Teoria geral do cabritismo
A avidez socialista nunca vacila na colocação dos seus nas diversas estruturas de gestão direta, nomeadamente institutos públicos.
No léxico político Eduardo Cabrita é a “besta negra” (bête noire) do atual governo. E, justiça lhe seja feita, por sua própria irresponsabilidade. Se elencasse os casos e trapalhadas acumuladas, esgotaria o espaço que o jornal me atribui para este artigo. É chocante que após tantos casos indignos Cabrita permaneça em funções, o que confirma a sensação de inimputabilidade reinante no Partido Socialista.

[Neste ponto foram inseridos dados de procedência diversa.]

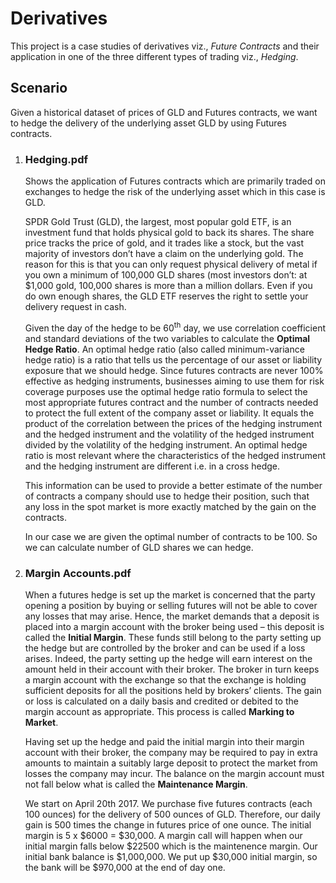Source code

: # Derivatives
This project is a case studies of derivatives viz., *Future Contracts* and their application in one of the three different types of trading viz., *Hedging*.

## Scenario

Given a historical dataset of prices of GLD and Futures contracts, we want to hedge the delivery of the underlying asset GLD by using Futures contracts.

1. ### Hedging.pdf
    Shows the application of Futures contracts which are primarily traded on exchanges to hedge the risk of the underlying asset which in this case is GLD. 

    SPDR Gold Trust (GLD), the largest, most popular gold ETF, is an investment fund that holds physical gold to back its shares. The share price tracks the price of gold, and it trades like a stock, but the vast majority of investors don’t have a claim on the underlying gold. The reason for this is that you can only request physical delivery of metal if you own a minimum of 100,000 GLD shares (most investors don’t: at $1,000 gold, 100,000 shares is more than a million dollars. Even if you do own enough shares, the GLD ETF reserves the right to settle your delivery request in cash.

    Given the day of the hedge to be 60<sup>th</sup> day, we use correlation coefficient and standard deviations of the two variables to calculate the **Optimal Hedge Ratio**. An optimal hedge ratio (also called minimum-variance hedge ratio) is a ratio that tells us the percentage of our asset or liability exposure that we should hedge. Since futures contracts are never 100% effective as hedging instruments, businesses aiming to use them for risk coverage purposes use the optimal hedge ratio formula to select the most appropriate futures contract and the number of contracts needed to protect the full extent of the company asset or liability. It equals the product of the correlation between the prices of the hedging instrument and the hedged instrument and the volatility of the hedged instrument divided by the volatility of the hedging instrument. An optimal hedge ratio is most relevant where the characteristics of the hedged instrument and the hedging instrument are different i.e. in a cross hedge. 
    
    This information can be used to provide a better estimate of the number of contracts a company should use to hedge their position, such that any loss in the spot market is more exactly matched by the gain on the contracts.

    In our case we are given the optimal number of contracts to be 100. So we can calculate number of GLD shares we can hedge.

2. ### Margin Accounts.pdf
    
    When a futures hedge is set up the market is concerned that the party opening a position by buying or selling futures will not be able to cover any losses that may arise. Hence, the market demands that a deposit is placed into a margin account with the broker being used – this deposit is called the **Initial Margin**. These funds still belong to the party setting up the hedge but are controlled by the broker and can be used if a loss arises. Indeed, the party setting up the hedge will earn interest on the amount held in their account with their broker. The broker in turn keeps a margin account with the exchange so that the exchange is holding sufficient deposits for all the positions held by brokers’ clients. The gain or loss is calculated on a daily basis and credited or debited to the margin account as appropriate. This process is called **Marking to Market**.
    
    Having set up the hedge and paid the initial margin into their margin account with their broker, the company may be required to pay in extra amounts to maintain a suitably large deposit to protect the market from losses the company may incur. The balance on the margin account must not fall below what is called the **Maintenance Margin**.

    We start on April 20th 2017. We purchase five futures contracts (each 100 ounces) for the delivery of 500 ounces of GLD. Therefore, our daily gain is 500 times the change in futures price of one ounce. The initial margin is 5 x $6000 = $30,000. A margin call will happen when our initial margin falls below $22500 which is the maintenence margin. Our initial bank balance is $1,000,000. We put up $30,000 initial margin, so the bank will be $970,000 at the end of day one.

É que o problema principal está longe de ser Eduardo Cabrita. Não sou dos que assumem a teoria que ele se mantém no governo só para servir de para-raios ao primeiro-ministro. O problema é endémico no PS, partido que tem como lema L’état c’est moi. Eles acreditam mesmo que estão acima das pessoas, acima do Estado, e que este apenas funciona como instrumento ao serviço dos seus intuitos partidários.

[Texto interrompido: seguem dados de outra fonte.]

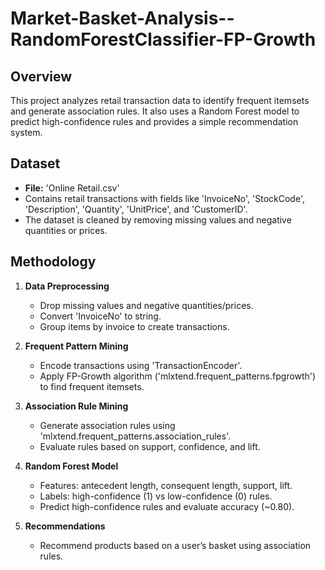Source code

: # Market-Basket-Analysis--RandomForestClassifier-FP-Growth

## Overview
This project analyzes retail transaction data to identify frequent itemsets and generate association rules. It also uses a Random Forest model to predict high-confidence rules and provides a simple recommendation system.

## Dataset
- **File:** 'Online Retail.csv'
- Contains retail transactions with fields like 'InvoiceNo', 'StockCode', 'Description', 'Quantity', 'UnitPrice', and 'CustomerID'.
- The dataset is cleaned by removing missing values and negative quantities or prices.

## Methodology
1. **Data Preprocessing**  
   - Drop missing values and negative quantities/prices.
   - Convert 'InvoiceNo' to string.
   - Group items by invoice to create transactions.

2. **Frequent Pattern Mining**  
   - Encode transactions using 'TransactionEncoder'.
   - Apply FP-Growth algorithm ('mlxtend.frequent_patterns.fpgrowth') to find frequent itemsets.

3. **Association Rule Mining**  
   - Generate association rules using 'mlxtend.frequent_patterns.association_rules'.
   - Evaluate rules based on support, confidence, and lift.

4. **Random Forest Model**  
   - Features: antecedent length, consequent length, support, lift.
   - Labels: high-confidence (1) vs low-confidence (0) rules.
   - Predict high-confidence rules and evaluate accuracy (~0.80).

5. **Recommendations**  
   - Recommend products based on a user’s basket using association rules.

Todos os episódios em que Cabrita se viu envolvido são “apenas” uma normalidade para o PS. Se assim não fosse, não haveria vários outros casos bem reveladores da vocação do PS para assaltar o poder e ali estender os seus tentáculos.
Nem precisamos de recuar ao tempo de Sócrates, quando muitos dos atuais governantes já eram influentes. Basta considerar o que fez o governo de António Costa.
Um dos episódios mais emblemáticos foi a escandalosa transposição direta de Mário Centeno de ministro das Finanças para governador do Banco de Portugal, numa cabal demonstração da ausência de fronteiras entre o Estado e o partido quando o PS detém o poder.
Isto ficou também evidente na escolha do procurador europeu, função estrutural no combate à fraude, à corrupção e ao branqueamento de capitais. Entre “lapsos” e informações falsas transmitidas a Bruxelas, Portugal viu-se condenado pelo Parlamento Europeu que aprovou uma resolução a manifestar “profunda preocupação” pelo processo.
A avidez socialista nunca vacila na colocação dos seus nas diversas estruturas de gestão direta, nomeadamente institutos públicos. Recentemente voltou a ser notícia a tomada de poder na Segurança Social, uma novela com vários ingredientes indecorosos e curiosidades como a do deputado socialista que chegou a estar indigitado para direções de oito centros distritais, até ficar à frente de um.
O PS é insaciável, como comprovou a recente nomeação da deputada (e ex-ministra) Ana Paula Vitorino para comandar uma entidade reguladora, a Autoridade da Mobilidade e dos Transportes. Onde irá auferir a prebenda mensal de 12 mil euros, atingindo o cúmulo de enquanto deputada não se escusar de sugerir afinações e acrescentos ao relatório da sua audição.
É o vale-tudo na captura do Estado, seja nas entidades de tutela direta, seja em supervisores e reguladores, seja nos órgãos judiciais. O cabritismo é apenas uma erupção deste fenómeno estrutural no PS que visa envolver o Estado e a sociedade numa rede de dependências partidárias. E que tem sido um dos principais contributos para a estagnação do país.
Se em algumas sedes partidárias gostam muito de cantar “Em cada esquina um amigo, em cada rosto igualdade”, no Largo do Rato haverá certamente um remix à épica música que marcou a revolução de Abril, com camaradas abraçados a cantar “Em cada nomeação um socialista, em cada ministro um Cabrita”.